Requirement: Go over each line of the entries below, count those with "adatom", and give only the count.

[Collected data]
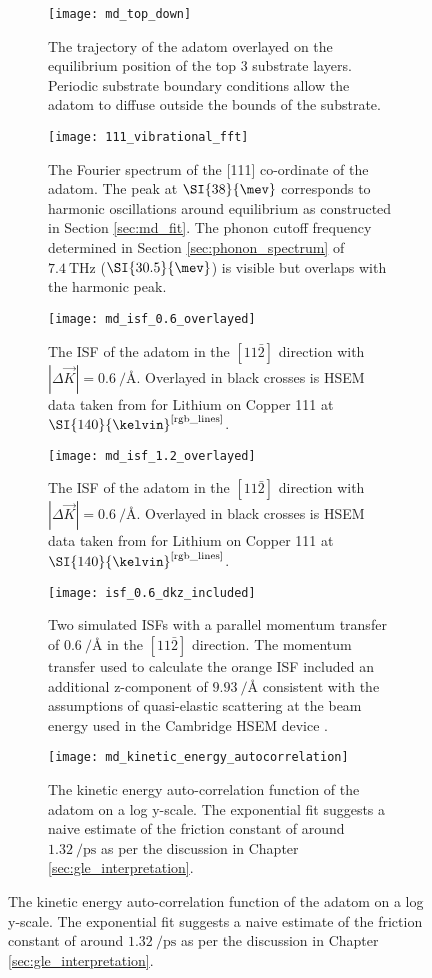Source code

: \begin{figure}
	\begin{subfigure}{0.49\textwidth}
		\texttt{[image: md\_top\_down]}
		\caption{The trajectory of the adatom overlayed on the equilibrium position of the top 3 substrate layers. Periodic substrate boundary conditions allow the adatom to diffuse outside the bounds of the substrate.}
		\label{fig:md_top_down}
	\end{subfigure}
	\hfill
	\begin{subfigure}{0.49\textwidth}
		\texttt{[image: 111\_vibrational\_fft]}
		\caption{The Fourier spectrum of the [111] co-ordinate of the adatom. The peak at $\SI{38}{\mev}$ corresponds to harmonic oscillations around equilibrium as constructed in Section \ref{sec:md_fit}. The phonon cutoff frequency determined in Section \ref{sec:phonon_spectrum} of $\SI{7.4}{\tera\hertz}$ ($\SI{30.5}{\mev}$) is visible but overlaps with the harmonic peak.}
		\label{fig:111_vibrational_fft}
	\end{subfigure}
	
	\begin{subfigure}{0.49\textwidth}
		\texttt{[image: md\_isf\_0.6\_overlayed]}
		\caption{The ISF of the adatom in the $\left[11\bar{2}\right]$ direction with $\left|\Delta{\vec{K}}\right|=\SI{0.6}{\per\angstrom}$. Overlayed in black crosses is HSEM data taken from \cite{Ward} for Lithium on Copper 111 at $\SI{140}{\kelvin}^{\text{\ref{rgb_lines}}}$.}
		\label{fig:md_isf_0.6}
	\end{subfigure}
	\hfill
	\begin{subfigure}{0.49\textwidth}
		\texttt{[image: md\_isf\_1.2\_overlayed]}
		\caption{The ISF of the adatom in the $\left[11\bar{2}\right]$ direction with $\left|\Delta{\vec{K}}\right|=\SI{0.6}{\per\angstrom}$. Overlayed in black crosses is HSEM data taken from \cite{Ward} for Lithium on Copper 111 at $\SI{140}{\kelvin}^{\text{\ref{rgb_lines}}}$.}
		\label{fig:md_isf_1.2}
	\end{subfigure}

	\begin{subfigure}{0.49\textwidth}
		\texttt{[image: isf\_0.6\_dkz\_included]}
		\caption{Two simulated ISFs with a parallel momentum transfer of $\SI{0.6}{\per\angstrom}$ in the $\left[11\bar{2}\right]$ direction. The momentum transfer used to calculate the orange ISF included an additional z-component of $\SI{9.93}{\per\angstrom}$ consistent with the assumptions of quasi-elastic scattering at the beam energy used in the Cambridge HSEM device \cite{HSEM}.}
		\label{fig:isf_0.6_dkz_included}
	\end{subfigure}
	\hfill
	\begin{subfigure}{0.49\textwidth}
		\texttt{[image: md\_kinetic\_energy\_autocorrelation]}
		\caption{The kinetic energy auto-correlation function of the adatom on a log y-scale. The exponential fit suggests a naive estimate of the friction constant of around $\SI{1.32}{\per\pico\second}$ as per the discussion in Chapter \ref{sec:gle_interpretation}.}
		\label{fig:md_kinetic_energy_autocorrelation}
	\end{subfigure}
	

\end{figure}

Response for this exercise: 5